Start of Block
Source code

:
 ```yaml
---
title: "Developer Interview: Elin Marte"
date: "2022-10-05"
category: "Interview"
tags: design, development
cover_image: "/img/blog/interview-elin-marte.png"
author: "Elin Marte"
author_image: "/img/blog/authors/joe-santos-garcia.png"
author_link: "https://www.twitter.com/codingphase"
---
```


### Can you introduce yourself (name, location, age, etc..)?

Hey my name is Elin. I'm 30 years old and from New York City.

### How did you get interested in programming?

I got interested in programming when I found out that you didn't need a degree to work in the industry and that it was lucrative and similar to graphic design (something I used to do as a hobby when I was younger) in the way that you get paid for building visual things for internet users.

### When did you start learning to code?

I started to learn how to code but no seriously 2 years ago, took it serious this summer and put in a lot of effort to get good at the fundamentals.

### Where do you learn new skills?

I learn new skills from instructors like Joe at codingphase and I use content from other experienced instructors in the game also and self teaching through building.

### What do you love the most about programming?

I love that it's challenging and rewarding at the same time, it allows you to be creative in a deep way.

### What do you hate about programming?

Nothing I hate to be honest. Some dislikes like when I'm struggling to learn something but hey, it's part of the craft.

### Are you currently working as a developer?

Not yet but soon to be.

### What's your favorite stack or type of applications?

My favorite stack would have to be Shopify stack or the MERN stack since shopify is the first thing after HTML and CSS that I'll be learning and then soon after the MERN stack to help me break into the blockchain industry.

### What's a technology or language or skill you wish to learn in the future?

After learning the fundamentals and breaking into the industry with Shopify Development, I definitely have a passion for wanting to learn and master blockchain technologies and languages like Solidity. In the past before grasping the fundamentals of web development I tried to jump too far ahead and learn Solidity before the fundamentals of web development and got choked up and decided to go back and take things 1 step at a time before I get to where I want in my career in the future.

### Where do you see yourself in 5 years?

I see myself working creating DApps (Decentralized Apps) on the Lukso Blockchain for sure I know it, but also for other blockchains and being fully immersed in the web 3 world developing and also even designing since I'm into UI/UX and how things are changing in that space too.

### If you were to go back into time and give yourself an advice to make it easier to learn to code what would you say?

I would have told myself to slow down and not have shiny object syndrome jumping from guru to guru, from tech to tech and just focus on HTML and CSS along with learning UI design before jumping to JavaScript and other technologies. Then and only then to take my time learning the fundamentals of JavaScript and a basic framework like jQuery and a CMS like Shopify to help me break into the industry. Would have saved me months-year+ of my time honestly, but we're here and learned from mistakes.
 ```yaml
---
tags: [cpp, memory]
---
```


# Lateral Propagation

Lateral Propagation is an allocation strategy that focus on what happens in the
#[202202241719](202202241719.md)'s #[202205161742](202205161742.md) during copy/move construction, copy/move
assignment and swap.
End of Block
* [EXERCISE DESCRIPTION]: Taking the line that contains "### If you were" as the starting point, copy every line through the end of the listing exactly, and write nothing further.

* [ANSWER TO THIS PROBLEM]:
### If you were to go back into time and give yourself an advice to make it easier to learn to code what would you say?

I would have told myself to slow down and not have shiny object syndrome jumping from guru to guru, from tech to tech and just focus on HTML and CSS along with learning UI design before jumping to JavaScript and other technologies. Then and only then to take my time learning the fundamentals of JavaScript and a basic framework like jQuery and a CMS like Shopify to help me break into the industry. Would have saved me months-year+ of my time honestly, but we're here and learned from mistakes.
 ```yaml
---
tags: [cpp, memory]
---
```


# Lateral Propagation

Lateral Propagation is an allocation strategy that focus on what happens in the
#[202202241719](202202241719.md)'s #[202205161742](202205161742.md) during copy/move construction, copy/move
assignment and swap.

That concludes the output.